### YOUR OBJECTIVE
Among the entries below, determine how many lines contain the word "settings" and state only that figure.

======== DATA SHOWN ========

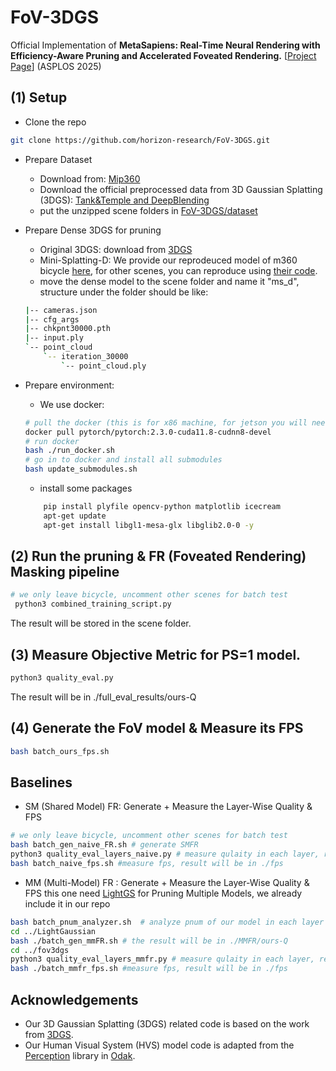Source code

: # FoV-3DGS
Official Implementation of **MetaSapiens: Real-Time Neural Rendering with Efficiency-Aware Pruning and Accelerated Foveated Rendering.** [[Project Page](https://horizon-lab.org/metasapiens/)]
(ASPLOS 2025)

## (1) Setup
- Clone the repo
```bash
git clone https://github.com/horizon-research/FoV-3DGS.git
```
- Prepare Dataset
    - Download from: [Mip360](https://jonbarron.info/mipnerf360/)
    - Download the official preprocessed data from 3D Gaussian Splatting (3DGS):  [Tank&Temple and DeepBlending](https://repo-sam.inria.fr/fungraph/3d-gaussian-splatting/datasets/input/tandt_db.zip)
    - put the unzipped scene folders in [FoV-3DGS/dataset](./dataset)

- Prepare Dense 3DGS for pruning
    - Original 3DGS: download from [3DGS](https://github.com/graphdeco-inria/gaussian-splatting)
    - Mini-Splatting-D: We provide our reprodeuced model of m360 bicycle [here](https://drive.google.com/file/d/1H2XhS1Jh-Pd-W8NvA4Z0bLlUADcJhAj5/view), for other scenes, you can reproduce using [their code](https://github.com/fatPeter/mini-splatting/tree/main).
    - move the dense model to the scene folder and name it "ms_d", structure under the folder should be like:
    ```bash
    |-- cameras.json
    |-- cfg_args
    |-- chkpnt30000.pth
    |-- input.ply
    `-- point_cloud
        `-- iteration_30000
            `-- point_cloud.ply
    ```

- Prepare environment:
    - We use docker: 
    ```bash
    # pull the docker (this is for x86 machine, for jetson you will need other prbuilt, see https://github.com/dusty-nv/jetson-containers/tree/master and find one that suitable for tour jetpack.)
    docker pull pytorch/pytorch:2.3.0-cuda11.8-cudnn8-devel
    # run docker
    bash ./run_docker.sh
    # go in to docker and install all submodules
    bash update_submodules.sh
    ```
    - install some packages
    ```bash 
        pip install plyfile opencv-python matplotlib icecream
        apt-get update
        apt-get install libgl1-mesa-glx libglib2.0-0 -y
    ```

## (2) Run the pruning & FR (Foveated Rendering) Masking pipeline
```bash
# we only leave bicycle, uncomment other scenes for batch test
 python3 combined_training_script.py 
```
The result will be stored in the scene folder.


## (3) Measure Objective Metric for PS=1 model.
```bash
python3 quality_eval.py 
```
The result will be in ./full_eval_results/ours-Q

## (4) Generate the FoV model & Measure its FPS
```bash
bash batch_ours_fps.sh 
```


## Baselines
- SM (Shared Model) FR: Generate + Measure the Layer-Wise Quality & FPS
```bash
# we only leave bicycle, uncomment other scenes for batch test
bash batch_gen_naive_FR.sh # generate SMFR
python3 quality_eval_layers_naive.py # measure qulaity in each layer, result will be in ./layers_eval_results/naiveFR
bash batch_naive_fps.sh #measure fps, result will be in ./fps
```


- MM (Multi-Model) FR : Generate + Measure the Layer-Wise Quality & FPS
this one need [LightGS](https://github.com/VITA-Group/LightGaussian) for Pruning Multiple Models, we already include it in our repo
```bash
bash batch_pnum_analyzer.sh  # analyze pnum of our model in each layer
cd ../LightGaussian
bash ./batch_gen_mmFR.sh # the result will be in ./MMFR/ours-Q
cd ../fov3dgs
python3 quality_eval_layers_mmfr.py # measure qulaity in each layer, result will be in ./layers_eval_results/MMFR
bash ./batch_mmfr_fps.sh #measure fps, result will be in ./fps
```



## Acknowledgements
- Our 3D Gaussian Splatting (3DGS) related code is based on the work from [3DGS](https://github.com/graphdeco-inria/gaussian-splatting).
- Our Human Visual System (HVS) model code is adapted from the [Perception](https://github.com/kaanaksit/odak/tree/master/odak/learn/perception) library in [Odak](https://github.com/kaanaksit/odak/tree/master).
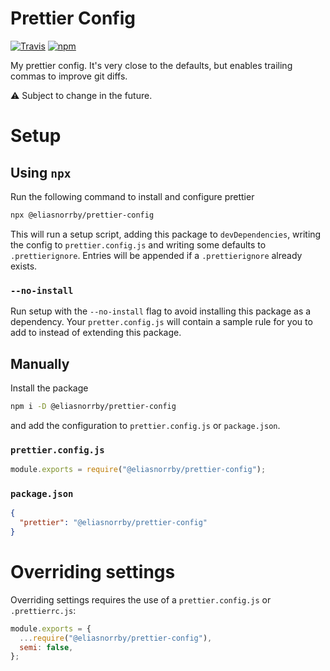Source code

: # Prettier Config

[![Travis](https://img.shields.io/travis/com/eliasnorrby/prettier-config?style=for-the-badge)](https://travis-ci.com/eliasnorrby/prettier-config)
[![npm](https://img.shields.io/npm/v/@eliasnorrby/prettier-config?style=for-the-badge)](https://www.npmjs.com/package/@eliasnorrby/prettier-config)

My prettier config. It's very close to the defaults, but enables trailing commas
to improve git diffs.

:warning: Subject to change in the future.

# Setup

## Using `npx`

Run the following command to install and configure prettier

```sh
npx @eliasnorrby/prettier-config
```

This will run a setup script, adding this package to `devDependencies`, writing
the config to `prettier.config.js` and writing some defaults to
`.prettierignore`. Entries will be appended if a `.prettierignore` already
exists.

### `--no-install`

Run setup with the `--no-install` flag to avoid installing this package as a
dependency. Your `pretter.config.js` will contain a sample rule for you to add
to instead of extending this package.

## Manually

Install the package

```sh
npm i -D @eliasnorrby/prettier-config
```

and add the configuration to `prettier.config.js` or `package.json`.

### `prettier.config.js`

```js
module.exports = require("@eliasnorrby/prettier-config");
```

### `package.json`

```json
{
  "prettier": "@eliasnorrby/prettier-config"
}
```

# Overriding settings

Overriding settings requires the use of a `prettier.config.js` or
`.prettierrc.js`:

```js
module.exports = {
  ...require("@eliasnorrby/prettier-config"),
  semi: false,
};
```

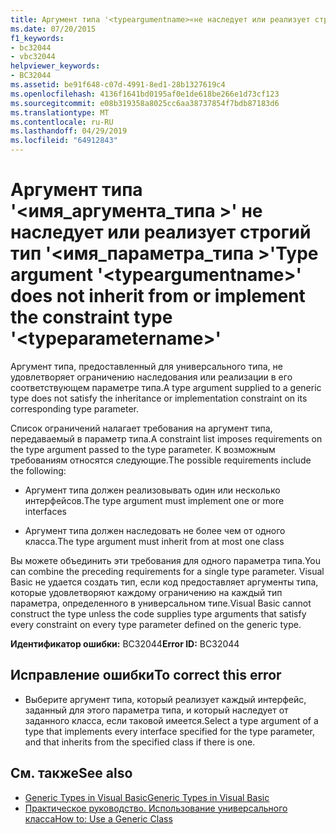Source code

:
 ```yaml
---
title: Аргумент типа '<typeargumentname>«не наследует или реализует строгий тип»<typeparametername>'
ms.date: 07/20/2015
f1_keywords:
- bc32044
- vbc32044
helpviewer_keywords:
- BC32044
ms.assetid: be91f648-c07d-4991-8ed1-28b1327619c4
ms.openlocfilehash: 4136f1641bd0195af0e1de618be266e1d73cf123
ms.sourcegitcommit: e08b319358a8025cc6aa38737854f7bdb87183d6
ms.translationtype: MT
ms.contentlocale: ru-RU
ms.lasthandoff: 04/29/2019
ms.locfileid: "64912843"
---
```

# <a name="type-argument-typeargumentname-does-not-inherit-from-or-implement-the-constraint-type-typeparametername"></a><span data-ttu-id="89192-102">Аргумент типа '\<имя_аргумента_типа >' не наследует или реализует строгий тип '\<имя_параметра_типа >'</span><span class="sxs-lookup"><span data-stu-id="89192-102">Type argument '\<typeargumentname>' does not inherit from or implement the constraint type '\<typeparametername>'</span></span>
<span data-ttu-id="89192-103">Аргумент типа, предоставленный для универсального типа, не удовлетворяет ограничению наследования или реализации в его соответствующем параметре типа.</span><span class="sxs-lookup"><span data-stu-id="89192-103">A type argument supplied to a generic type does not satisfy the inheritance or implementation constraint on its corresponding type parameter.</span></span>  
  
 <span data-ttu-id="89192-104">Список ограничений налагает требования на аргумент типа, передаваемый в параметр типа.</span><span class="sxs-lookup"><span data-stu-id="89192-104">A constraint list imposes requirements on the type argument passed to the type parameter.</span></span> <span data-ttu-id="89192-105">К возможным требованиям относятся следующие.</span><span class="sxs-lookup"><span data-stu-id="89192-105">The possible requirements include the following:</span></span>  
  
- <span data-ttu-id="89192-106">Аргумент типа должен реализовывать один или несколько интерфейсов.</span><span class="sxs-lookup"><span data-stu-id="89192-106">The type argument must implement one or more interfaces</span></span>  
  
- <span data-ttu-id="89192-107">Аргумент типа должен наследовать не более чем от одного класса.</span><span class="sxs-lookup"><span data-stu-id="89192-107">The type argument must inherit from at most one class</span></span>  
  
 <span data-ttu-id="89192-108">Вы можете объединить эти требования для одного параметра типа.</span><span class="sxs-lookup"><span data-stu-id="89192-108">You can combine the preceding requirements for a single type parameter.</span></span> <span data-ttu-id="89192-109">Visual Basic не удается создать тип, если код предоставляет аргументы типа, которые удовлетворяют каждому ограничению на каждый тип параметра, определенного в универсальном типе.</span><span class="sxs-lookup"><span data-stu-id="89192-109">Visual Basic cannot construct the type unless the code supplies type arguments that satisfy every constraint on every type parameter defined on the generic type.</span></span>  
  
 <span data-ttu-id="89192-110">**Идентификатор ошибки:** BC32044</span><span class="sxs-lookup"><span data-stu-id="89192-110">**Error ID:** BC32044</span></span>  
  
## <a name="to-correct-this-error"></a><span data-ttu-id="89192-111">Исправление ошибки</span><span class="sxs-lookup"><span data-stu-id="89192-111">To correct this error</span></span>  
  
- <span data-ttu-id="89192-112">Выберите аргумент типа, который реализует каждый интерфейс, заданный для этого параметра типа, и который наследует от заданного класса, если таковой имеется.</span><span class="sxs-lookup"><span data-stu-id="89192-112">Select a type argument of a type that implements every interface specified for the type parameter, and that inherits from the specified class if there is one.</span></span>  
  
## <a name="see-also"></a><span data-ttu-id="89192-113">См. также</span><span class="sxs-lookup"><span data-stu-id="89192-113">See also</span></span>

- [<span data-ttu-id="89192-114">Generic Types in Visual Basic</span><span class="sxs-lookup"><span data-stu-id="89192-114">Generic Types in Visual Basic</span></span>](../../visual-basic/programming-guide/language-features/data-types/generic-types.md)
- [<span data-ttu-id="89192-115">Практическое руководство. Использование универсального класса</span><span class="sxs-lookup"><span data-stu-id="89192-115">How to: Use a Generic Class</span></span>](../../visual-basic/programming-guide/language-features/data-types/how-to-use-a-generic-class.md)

========

### RESULT OF THIS TASK
2